Australian academic and literary critic

Cecil Harry Huddlestone Hay Hadgraft (8 June 1904 – 19 February 1987) was an Australian academic and literary critic. He was a senior lecturer and reader in literature at the University of Queensland, with a particular interest in the early years of Australian literature.

==Early life and education==
Hadgraft was born on 8 June 1904 in Moonee Ponds, Victoria. As a child he moved to Rockhampton, Queensland, where he attended Rockhampton Grammar School and was mentored by Henry Kellow. He entered the University of Queensland in 1922 and was editor of the student magazine Galmahra in 1924. He eventually graduated Bachelor of Arts in 1929 and was awarded first-class honours in 1931 with a thesis on "aspects of the mock-heroic in English verse and drama to 1781". He completed a Master of Arts in 1937.

==Career==
Hadgraft worked as a schoolteacher at Rockhampton Grammar School (1925–1930), Wolaroi College (1932–1933) and Ipswich Grammar School (1934–1949). He was also an education officer in the Royal Australian Air Force (RAAF) from 1942 to 1946 and was awarded a Bachelor of Education by the University of Melbourne in 1946 for a thesis on adult education.
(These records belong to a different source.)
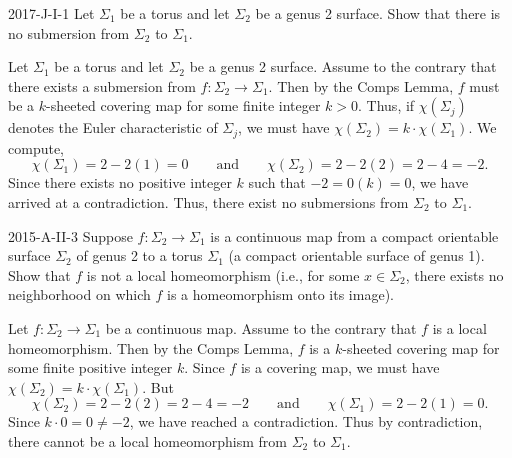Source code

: \documentclass{article}
\begin{document}
	\begin{prb}{2017-J-I-1}
		Let $\Sigma_{1}$ be a torus and let $\Sigma_{2}$ be a genus 2 surface. Show that there is no submersion from $\Sigma_{2}$ to $\Sigma_{1}$. 
	\end{prb}
	
	Let $\Sigma_{1}$ be a torus and let $\Sigma_{2}$ be a genus 2 surface. Assume to the contrary that there exists a submersion from $f: \Sigma_{2} \to \Sigma_{1}$. Then by the Comps Lemma, $f$ must be a $k$-sheeted covering map for some finite integer $k > 0$. Thus, if $\chi(\Sigma_{j})$ denotes the Euler characteristic of $\Sigma_{j}$, we must have $\chi(\Sigma_{2}) = k \cdot \chi(\Sigma_{1})$. We compute, 
	\begin{equation*}
		\chi(\Sigma_{1}) = 2 - 2(1) = 0 \qquad \text{and} \qquad \chi(\Sigma_{2}) = 2- 2(2) =  2 -4 = -2. 
	\end{equation*}
	Since there exists no positive integer $k$ such that $-2 = 0(k) = 0$, we have arrived at a contradiction. Thus, there exist no submersions from $\Sigma_{2}$ to $\Sigma_{1}$. 
	
	\begin{prb}{2015-A-II-3}
		Suppose $f: \Sigma_{2} \to \Sigma_{1}$ is a continuous map from a compact orientable surface $\Sigma_{2}$ of genus 2 to a torus $\Sigma_{1}$ (a compact orientable surface of genus 1). Show that $f$ is not a local homeomorphism (i.e., for some $x\in \Sigma_{2}$, there exists no neighborhood on which $f$ is a homeomorphism onto its image). 
	\end{prb}
	
	Let $f: \Sigma_{2} \to \Sigma_{1}$ be a continuous map. Assume to the contrary that $f$ is a local homeomorphism. Then by the Comps Lemma, $f$ is a $k$-sheeted covering map for some finite positive integer $k$. Since $f$ is a covering map, we must have $\chi(\Sigma_{2}) = k \cdot \chi(\Sigma_{1})$. But 
	\begin{equation*}
		\chi(\Sigma_{2}) = 2 - 2(2) = 2-4 = -2 \qquad \text{and} \qquad \chi(\Sigma_{1}) = 2 - 2(1) = 0. 
	\end{equation*}
	Since $k \cdot 0= 0 \neq -2$, we have reached a contradiction. Thus by contradiction, there cannot be a local homeomorphism from $\Sigma_{2}$ to $\Sigma_{1}$. 
	
\end{document}
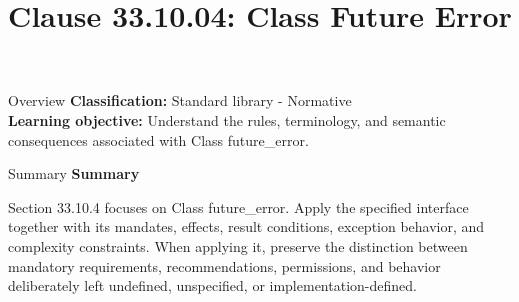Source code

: \documentclass[10pt,letterpaper]{article}
\title{Clause 33.10.04: Class Future Error}
\author{}
\date{}
\begin{document}
\maketitle
\begin{CornellOverviewBox}{Overview}
\textbf{Classification:} Standard library - Normative\\[2pt]
\textbf{Learning objective:} Understand the rules, terminology, and semantic consequences associated with Class future\_error.
\end{CornellOverviewBox}\begin{CornellSummaryBox}{Summary}
{\sffamily\bfseries\color{Accent} Summary}\par\vspace{3pt}Section 33.10.4 focuses on Class future\_error. Apply the specified interface together with its mandates, effects, result conditions, exception behavior, and complexity constraints. When applying it, preserve the distinction between mandatory requirements, recommendations, permissions, and behavior deliberately left undefined, unspecified, or implementation-defined.
\end{CornellSummaryBox}
\end{document}
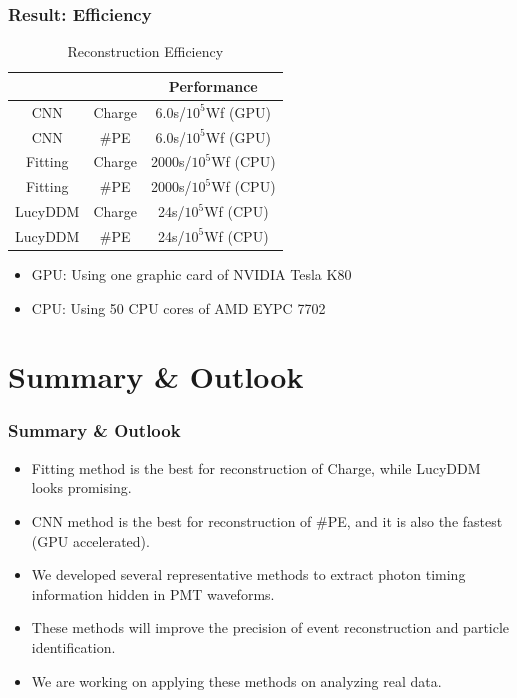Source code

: \documentclass{beamer}
\begin{document}
\begin{frame}
\frametitle{Result: Efficiency}
\begin{table}
    \centering
    \caption{Reconstruction Efficiency}
    \begin{tabular}{c|c|c}
        \hline
        &  & Performance \\
        \hline
        CNN & Charge & 6.0s/$10^{5}$Wf (GPU) \\
        \hline
        CNN & \#PE & 6.0s/$10^{5}$Wf (GPU)\\
        \hline
        Fitting & Charge & 2000s/$10^{5}$Wf (CPU) \\
        \hline
        Fitting & \#PE & 2000s/$10^{5}$Wf (CPU) \\
        \hline
        LucyDDM & Charge & 24s/$10^{5}$Wf (CPU) \\
        \hline
        LucyDDM & \#PE & 24s/$10^{5}$Wf (CPU) \\
        \hline
    \end{tabular}
\end{table}
\hspace{4mm}\begin{itemize}
    \item GPU: Using one graphic card of NVIDIA Tesla K80
    \item CPU: Using 50 CPU cores of AMD EYPC 7702
\end{itemize}
\end{frame}

\section{Summary \& Outlook}
\begin{frame}
\frametitle{Summary \& Outlook}
\begin{itemize}
    \item Fitting method is the best for reconstruction of Charge, while LucyDDM looks promising. 
    \item CNN method is the best for reconstruction of \#PE, and it is also the fastest (GPU accelerated). 
    \item We developed several representative methods to extract photon timing information hidden in PMT waveforms. 
    \item These methods will improve the precision of event reconstruction and particle identification. 
    \item We are working on applying these methods on analyzing real data. 
\end{itemize}
\end{frame}
\end{document}
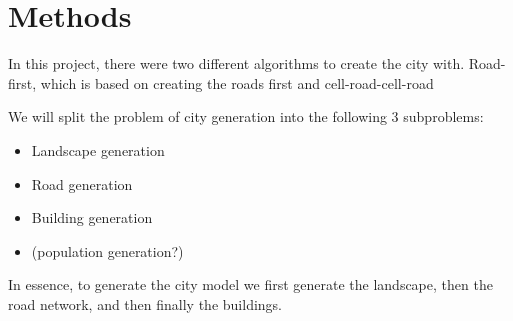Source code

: \section{Methods}
In this project, there were two different algorithms to create the city with.
Road-first, which is based on creating the roads first and cell-road-cell-road 

We will split the problem of city generation into the following 3 subproblems:
\begin{itemize}
  \item Landscape generation
  \item Road generation
  \item Building generation
  \item (population generation?)
\end{itemize}

In essence, to generate the city model we first generate the landscape, then the road network, and then finally the buildings. 




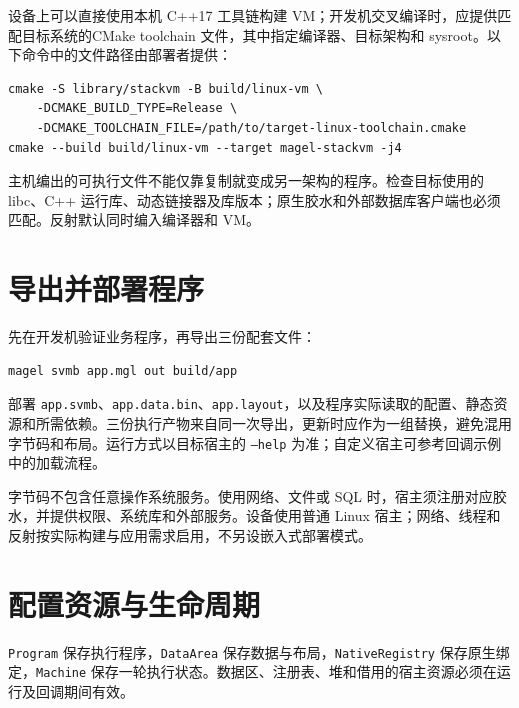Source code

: 设备上可以直接使用本机 C++17 工具链构建 VM；开发机交叉编译时，应提供匹配目标系统的CMake toolchain 文件，其中指定编译器、目标架构和 sysroot。以下命令中的文件路径由部署者提供：

\par
\medskip
\begin{lstlisting}[style=sh]
cmake -S library/stackvm -B build/linux-vm \
    -DCMAKE_BUILD_TYPE=Release \
    -DCMAKE_TOOLCHAIN_FILE=/path/to/target-linux-toolchain.cmake
cmake --build build/linux-vm --target magel-stackvm -j4
\end{lstlisting}
\par
\medskip

主机编出的可执行文件不能仅靠复制就变成另一架构的程序。检查目标使用的 libc、C++ 运行库、动态链接器及库版本；原生胶水和外部数据库客户端也必须匹配。反射默认同时编入编译器和 VM。

\section{导出并部署程序}

先在开发机验证业务程序，再导出三份配套文件：

\par
\medskip
\begin{lstlisting}[style=sh]
magel svmb app.mgl out build/app
\end{lstlisting}
\par
\medskip

部署 \texttt{app.\allowbreak{}svmb}、\texttt{app.\allowbreak{}data.\allowbreak{}bin}、\texttt{app.\allowbreak{}layout}，以及程序实际读取的配置、静态资源和所需依赖。三份执行产物来自同一次导出，更新时应作为一组替换，避免混用字节码和布局。运行方式以目标宿主的 \texttt{--help} 为准；自定义宿主可参考回调示例中的加载流程。

字节码不包含任意操作系统服务。使用网络、文件或 SQL 时，宿主须注册对应胶水，并提供权限、系统库和外部服务。设备使用普通 Linux 宿主；网络、线程和反射按实际构建与应用需求启用，不另设嵌入式部署模式。

\section{配置资源与生命周期}

\texttt{Program} 保存执行程序，\texttt{Data\allowbreak{}Area} 保存数据与布局，\texttt{Native\allowbreak{}Registry} 保存原生绑定，\texttt{Machine} 保存一轮执行状态。数据区、注册表、堆和借用的宿主资源必须在运行及回调期间有效。

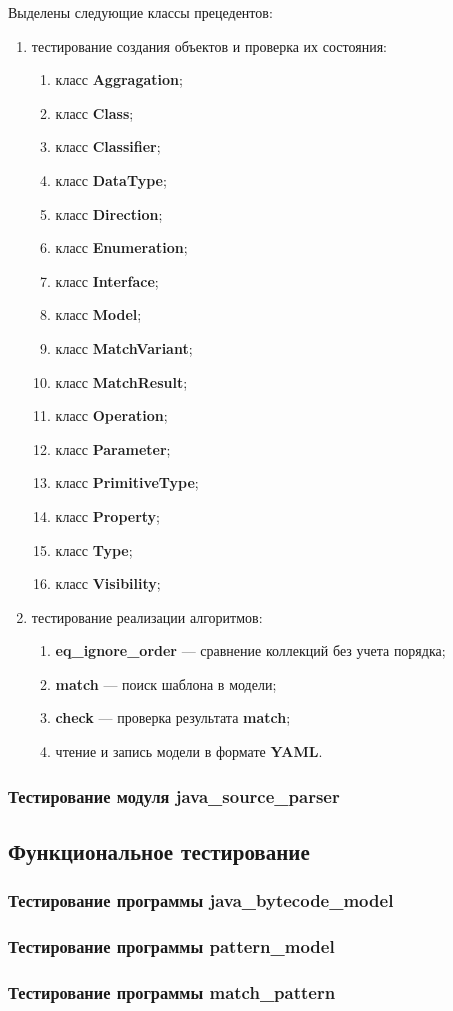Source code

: Выделены следующие классы прецедентов:
\begin{enumerate}
    \item тестирование создания объектов и проверка их состояния:
    \begin{enumerate}
        \item класс \textbf{Aggragation};
        \item класс \textbf{Class};
        \item класс \textbf{Classifier};
        \item класс \textbf{DataType};
        \item класс \textbf{Direction};
        \item класс \textbf{Enumeration};
        \item класс \textbf{Interface};
        \item класс \textbf{Model};
        \item класс \textbf{MatchVariant};
        \item класс \textbf{MatchResult};
        \item класс \textbf{Operation};
        \item класс \textbf{Parameter};
        \item класс \textbf{PrimitiveType};
        \item класс \textbf{Property};
        \item класс \textbf{Type};
        \item класс \textbf{Visibility};
    \end{enumerate}
    \item тестирование реализации алгоритмов:
    \begin{enumerate}
        \item \textbf{eq\_ignore\_order} --- сравнение коллекций без учета порядка;
        \item \textbf{match} --- поиск шаблона в модели;
        \item \textbf{check} --- проверка результата \textbf{match};
        \item чтение и запись модели в формате \textbf{YAML}.
    \end{enumerate}
\end{enumerate}

\subsubsection{Тестирование модуля java\_source\_parser}

\subsection{Функциональное тестирование}

\subsubsection{Тестирование программы java\_bytecode\_model}

\subsubsection{Тестирование программы pattern\_model}

\subsubsection{Тестирование программы match\_pattern}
In 1948, Hadgraft joined the University of Queensland's English department teaching evening classes. He was promoted to assistant lecturer in 1950, lecturer in 1955, and senior lecturer in 1958. Appointed reader in 1962, he was responsible for the introduction of the university's first courses in Australian literature. He retired in 1974 but continued on as an honorary lecturer. Hadgraft was awarded a John Hay Whitney Foundation scholarship in 1956, allowing him to conduct research at the University of Nebraska at Omaha and Louisiana State University.

===Works===
Hadgraft was "committed to the study of Australian literature", particularly that of the 19th century. His books included Queensland and Its Writers (1959), Australian Literature: A Critical Account to 1955 (1960), and James Brunton Stephens (1969). He was editor of two anthologies of Australian short stories and oversaw the republication of works by Henry Savery, Frederick Sinnett, and Jessie Couvreur. His 1987 anthology The Short Story Before Lawson was praised for countering the "orthodox" claim that Henry Lawson had established the Australian short story tradition. Hadgraft also authored ten entries in the Australian Dictionary of Biography between 1967 and 1983.

==Personal life==
Hadgraft married fellow schoolteacher Jessie Hartley in 1933, with whom he had two children. He died in Brisbane on 19 February 1987 at the age of 82.